[Plain-text document sources]
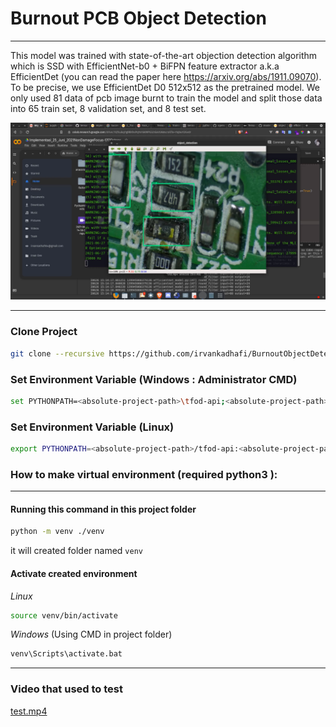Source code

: # Burnout PCB Object Detection
___
This model was trained with state-of-the-art objection detection algorithm which is SSD with EfficientNet-b0 + BiFPN feature extractor a.k.a EfficientDet (you can read the paper here https://arxiv.org/abs/1911.09070). To be precise, we use EfficientDet D0 512x512 as the pretrained model. We only used 81 data of pcb image burnt to train the model and split those data into 65 train set, 8 validation set, and 8 test set.


![alt text](screenshot/ss1.png)
___
### Clone Project 
```bash
git clone --recursive https://github.com/irvankadhafi/BurnoutObjectDetection.git
```


### Set Environment Variable (Windows : Administrator CMD)
```bash
set PYTHONPATH=<absolute-project-path>\tfod-api;<absolute-project-path>\tfod-api\research;<absolute-project-path>\tfod-api\research\slim
```

### Set Environment Variable (Linux)
```bash
export PYTHONPATH=<absolute-project-path>/tfod-api:<absolute-project-path>/tfod-api/research:<absolute-project-path>/tfod-api/research/slim
```

### How to make virtual environment (required python3 ):
___
#### Running this command in this project folder
```bash
python -m venv ./venv
```
it will created folder named `venv`
#### Activate created environment
_Linux_
```bash
source venv/bin/activate
```
_Windows_ (Using CMD in project folder)
```bash
venv\Scripts\activate.bat
```
___
### Video that used to test
[test.mp4](https://drive.google.com/file/d/1-OycRKplMPSQ_kmSsQrU7viWgD79QnEM/view?usp=sharing)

## What is being asked
Keep every word of the records and none of the pictures when you print them again.

## Response below
Source code

: # Burnout PCB Object Detection
___
This model was trained with state-of-the-art objection detection algorithm which is SSD with EfficientNet-b0 + BiFPN feature extractor a.k.a EfficientDet (you can read the paper here https://arxiv.org/abs/1911.09070). To be precise, we use EfficientDet D0 512x512 as the pretrained model. We only used 81 data of pcb image burnt to train the model and split those data into 65 train set, 8 validation set, and 8 test set.


![alt text](screenshot/ss1.png)
___
### Clone Project 
```bash
git clone --recursive https://github.com/irvankadhafi/BurnoutObjectDetection.git
```


### Set Environment Variable (Windows : Administrator CMD)
```bash
set PYTHONPATH=<absolute-project-path>\tfod-api;<absolute-project-path>\tfod-api\research;<absolute-project-path>\tfod-api\research\slim
```

### Set Environment Variable (Linux)
```bash
export PYTHONPATH=<absolute-project-path>/tfod-api:<absolute-project-path>/tfod-api/research:<absolute-project-path>/tfod-api/research/slim
```

### How to make virtual environment (required python3 ):
___
#### Running this command in this project folder
```bash
python -m venv ./venv
```
it will created folder named `venv`
#### Activate created environment
_Linux_
```bash
source venv/bin/activate
```
_Windows_ (Using CMD in project folder)
```bash
venv\Scripts\activate.bat
```
___
### Video that used to test
[test.mp4](https://drive.google.com/file/d/1-OycRKplMPSQ_kmSsQrU7viWgD79QnEM/view?usp=sharing)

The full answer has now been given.